That stated, however, I must add that it is hard to muster enthusiasm for a proposition that is flawed by bad timing and mistaken assumptions.

Charter Amendment 2 is being offered to the voters at a time when people are more concerned about their tax bills than about minority representation in local government. While proponents insist that two new council seats would not cost city taxpayers any more money, opponents have leaped on the possibility that it would. That argument is likely to carry weight with people who are voting the day before their property-tax bills are due, a week before their state and federal income-tax returns are filed.

Of course, Bradley and the City Council knew all that before they put Charter Amendment 2 onto the ballot, and they did it anyway. They just wanted to relieve the political pressure building since the last time they had to redraw councilmanic district lines. The pressure has come primarily from Latino activists who have become increasingly frustrated at their inability to put a Latino onto the council ever since Edward R. Roybal left for Congress in 1962.

While I understand their frustration, the hope that Latino activists are putting into a council expansion is based more on wishful thinking than on cold realities. They want to believe that a predominantly Latino district will inevitably elect a Latino council member. The history of the 14th Council District, which is 75% Latino and covers barrio communities like Boyle Heights, Lincoln Heights and El Sereno, should have disabused them of that naive notion long ago.

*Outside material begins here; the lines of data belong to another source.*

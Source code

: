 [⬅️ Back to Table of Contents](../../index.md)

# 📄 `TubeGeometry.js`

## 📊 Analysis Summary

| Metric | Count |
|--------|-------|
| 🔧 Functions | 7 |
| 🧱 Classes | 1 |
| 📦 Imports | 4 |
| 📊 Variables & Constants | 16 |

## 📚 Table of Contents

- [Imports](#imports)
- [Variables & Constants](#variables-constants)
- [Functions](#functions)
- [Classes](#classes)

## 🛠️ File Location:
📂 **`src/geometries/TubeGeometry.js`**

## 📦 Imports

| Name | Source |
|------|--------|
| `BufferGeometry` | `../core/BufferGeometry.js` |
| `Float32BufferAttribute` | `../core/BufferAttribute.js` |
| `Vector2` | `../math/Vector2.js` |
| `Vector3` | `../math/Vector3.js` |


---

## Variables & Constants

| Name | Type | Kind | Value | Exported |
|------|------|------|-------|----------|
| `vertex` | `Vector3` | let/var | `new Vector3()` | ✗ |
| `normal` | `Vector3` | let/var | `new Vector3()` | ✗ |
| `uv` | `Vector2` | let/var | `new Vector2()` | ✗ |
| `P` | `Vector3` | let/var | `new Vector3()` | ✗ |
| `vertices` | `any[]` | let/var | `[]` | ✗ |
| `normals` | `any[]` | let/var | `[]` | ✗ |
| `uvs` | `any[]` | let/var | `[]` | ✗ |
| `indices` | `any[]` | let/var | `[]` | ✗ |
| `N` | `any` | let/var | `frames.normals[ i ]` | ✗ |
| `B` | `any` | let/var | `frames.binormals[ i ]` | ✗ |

The 14th District was created in 1972 under pressure from Latino activists--and it has been represented by an Anglo, Arthur K. Snyder, ever since. Snyder (who says that he will retire sometime later this year) has beaten every challenger, in regular elections as well as in recall attempts. That seems ample proof that Latinos vote not only for Latinos--especially when a non-Latino candidate has a record of responsiveness to their community, which Snyder has.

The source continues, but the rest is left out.